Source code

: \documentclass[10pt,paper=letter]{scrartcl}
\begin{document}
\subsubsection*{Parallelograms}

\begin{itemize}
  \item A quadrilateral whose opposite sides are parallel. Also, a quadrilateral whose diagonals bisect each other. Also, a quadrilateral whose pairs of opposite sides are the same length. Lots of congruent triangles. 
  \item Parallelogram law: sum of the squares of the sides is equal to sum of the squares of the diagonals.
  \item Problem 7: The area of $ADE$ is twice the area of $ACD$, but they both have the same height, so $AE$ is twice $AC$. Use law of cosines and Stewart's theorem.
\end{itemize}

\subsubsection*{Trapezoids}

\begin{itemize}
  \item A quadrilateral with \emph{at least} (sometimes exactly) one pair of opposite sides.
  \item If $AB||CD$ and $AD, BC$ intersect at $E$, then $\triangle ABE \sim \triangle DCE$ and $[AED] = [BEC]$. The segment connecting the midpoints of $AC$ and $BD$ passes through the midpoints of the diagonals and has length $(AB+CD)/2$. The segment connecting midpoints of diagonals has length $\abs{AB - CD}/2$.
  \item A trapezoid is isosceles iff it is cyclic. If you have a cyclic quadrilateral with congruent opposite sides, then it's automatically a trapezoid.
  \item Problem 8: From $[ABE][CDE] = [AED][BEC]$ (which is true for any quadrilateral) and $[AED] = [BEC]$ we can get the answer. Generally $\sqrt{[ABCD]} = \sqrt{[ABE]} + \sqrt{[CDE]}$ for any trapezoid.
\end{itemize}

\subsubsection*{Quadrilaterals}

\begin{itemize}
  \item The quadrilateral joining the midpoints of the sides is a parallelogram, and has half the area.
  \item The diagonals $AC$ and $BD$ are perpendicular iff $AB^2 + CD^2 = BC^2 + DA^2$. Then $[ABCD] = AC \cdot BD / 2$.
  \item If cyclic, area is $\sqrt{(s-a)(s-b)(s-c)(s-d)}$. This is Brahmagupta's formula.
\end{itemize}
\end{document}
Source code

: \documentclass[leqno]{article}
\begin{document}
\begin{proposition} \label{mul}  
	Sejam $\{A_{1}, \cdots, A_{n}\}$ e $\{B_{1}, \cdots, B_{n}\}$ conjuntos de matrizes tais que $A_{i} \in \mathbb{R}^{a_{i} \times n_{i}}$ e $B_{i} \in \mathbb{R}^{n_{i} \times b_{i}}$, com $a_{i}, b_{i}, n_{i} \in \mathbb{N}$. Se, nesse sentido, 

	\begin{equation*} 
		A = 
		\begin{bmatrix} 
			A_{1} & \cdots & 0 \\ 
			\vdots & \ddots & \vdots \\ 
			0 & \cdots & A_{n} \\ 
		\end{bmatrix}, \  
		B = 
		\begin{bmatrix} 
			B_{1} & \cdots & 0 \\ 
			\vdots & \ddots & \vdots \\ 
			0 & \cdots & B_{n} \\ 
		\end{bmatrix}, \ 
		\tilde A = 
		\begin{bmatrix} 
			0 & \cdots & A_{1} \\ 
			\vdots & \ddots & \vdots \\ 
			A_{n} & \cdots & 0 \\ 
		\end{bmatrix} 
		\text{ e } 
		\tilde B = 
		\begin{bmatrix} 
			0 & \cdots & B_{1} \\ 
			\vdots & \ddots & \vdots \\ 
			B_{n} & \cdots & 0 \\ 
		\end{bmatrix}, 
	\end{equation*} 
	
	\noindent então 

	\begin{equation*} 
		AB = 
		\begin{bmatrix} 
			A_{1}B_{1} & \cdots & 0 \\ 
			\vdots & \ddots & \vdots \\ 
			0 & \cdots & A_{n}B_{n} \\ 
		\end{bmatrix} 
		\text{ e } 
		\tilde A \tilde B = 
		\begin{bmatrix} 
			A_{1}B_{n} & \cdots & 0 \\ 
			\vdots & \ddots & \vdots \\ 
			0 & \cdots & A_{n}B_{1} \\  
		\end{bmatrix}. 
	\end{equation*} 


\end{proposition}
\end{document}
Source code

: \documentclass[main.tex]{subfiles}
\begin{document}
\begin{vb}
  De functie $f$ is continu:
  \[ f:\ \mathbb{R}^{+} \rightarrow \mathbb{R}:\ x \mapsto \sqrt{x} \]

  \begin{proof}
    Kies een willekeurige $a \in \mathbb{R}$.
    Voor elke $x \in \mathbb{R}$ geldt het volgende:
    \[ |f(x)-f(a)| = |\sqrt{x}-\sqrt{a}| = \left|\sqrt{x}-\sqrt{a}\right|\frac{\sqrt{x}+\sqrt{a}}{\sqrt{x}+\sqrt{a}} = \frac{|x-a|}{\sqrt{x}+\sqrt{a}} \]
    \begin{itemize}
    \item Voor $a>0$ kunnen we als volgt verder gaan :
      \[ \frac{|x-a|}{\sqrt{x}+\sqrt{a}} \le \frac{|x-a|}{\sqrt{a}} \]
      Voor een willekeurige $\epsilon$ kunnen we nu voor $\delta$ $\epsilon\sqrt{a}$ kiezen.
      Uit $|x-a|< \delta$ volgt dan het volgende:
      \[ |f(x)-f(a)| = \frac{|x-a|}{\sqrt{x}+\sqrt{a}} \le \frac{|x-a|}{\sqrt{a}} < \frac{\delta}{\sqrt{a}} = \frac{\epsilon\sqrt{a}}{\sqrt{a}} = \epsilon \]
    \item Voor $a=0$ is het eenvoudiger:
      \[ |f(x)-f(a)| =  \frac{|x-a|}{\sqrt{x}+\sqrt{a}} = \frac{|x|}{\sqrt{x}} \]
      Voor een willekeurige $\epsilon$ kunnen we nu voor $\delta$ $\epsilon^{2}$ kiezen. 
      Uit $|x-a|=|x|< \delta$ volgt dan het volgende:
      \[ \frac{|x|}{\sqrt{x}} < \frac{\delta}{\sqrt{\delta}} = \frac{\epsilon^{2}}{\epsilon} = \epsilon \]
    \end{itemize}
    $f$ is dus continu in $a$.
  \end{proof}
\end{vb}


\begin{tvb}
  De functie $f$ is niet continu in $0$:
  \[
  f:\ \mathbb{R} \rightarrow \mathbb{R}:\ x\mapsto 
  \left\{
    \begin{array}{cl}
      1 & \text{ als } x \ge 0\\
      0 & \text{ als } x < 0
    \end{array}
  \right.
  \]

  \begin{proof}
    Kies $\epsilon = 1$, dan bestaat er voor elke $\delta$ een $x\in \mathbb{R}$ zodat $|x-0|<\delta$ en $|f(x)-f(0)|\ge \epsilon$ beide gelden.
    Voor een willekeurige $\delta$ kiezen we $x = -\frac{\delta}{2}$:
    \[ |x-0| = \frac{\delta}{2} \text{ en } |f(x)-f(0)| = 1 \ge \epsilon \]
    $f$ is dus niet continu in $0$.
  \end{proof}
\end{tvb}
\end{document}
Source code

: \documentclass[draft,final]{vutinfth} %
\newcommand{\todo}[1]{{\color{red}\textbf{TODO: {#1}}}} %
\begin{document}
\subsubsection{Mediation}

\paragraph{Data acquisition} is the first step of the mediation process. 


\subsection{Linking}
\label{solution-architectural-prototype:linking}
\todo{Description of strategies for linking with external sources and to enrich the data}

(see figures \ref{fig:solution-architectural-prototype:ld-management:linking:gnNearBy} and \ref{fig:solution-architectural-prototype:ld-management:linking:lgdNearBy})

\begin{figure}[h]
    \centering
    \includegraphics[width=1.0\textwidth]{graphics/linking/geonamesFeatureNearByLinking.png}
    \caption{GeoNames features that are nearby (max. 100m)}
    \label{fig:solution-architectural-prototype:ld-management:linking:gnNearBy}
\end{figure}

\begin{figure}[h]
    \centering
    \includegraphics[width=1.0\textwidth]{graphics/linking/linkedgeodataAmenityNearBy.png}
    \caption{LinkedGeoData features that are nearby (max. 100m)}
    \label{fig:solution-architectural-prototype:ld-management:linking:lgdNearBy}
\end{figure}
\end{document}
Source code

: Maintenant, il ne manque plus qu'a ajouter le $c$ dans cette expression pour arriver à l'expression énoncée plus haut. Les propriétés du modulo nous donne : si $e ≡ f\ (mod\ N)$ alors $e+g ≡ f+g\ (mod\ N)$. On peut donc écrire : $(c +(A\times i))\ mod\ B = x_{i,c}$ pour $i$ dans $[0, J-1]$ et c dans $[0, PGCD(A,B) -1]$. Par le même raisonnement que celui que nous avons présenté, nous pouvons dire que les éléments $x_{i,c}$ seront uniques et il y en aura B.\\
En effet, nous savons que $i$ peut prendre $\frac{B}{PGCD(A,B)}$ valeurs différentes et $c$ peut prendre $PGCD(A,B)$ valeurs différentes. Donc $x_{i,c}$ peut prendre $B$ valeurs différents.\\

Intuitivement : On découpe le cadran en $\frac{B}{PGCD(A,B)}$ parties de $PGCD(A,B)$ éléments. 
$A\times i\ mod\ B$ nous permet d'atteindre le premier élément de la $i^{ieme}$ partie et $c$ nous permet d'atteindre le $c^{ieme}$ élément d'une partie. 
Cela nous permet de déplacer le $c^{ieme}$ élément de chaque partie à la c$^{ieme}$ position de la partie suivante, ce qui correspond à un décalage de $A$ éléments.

::::

• Aim of the task
The expected output is each line of the records above that includes the word "willekeurige".

• Expected answer
    Kies een willekeurige $a \in \mathbb{R}$.
      Voor een willekeurige $\epsilon$ kunnen we nu voor $\delta$ $\epsilon\sqrt{a}$ kiezen.
      Voor een willekeurige $\epsilon$ kunnen we nu voor $\delta$ $\epsilon^{2}$ kiezen. 
    Voor een willekeurige $\delta$ kiezen we $x = -\frac{\delta}{2}$:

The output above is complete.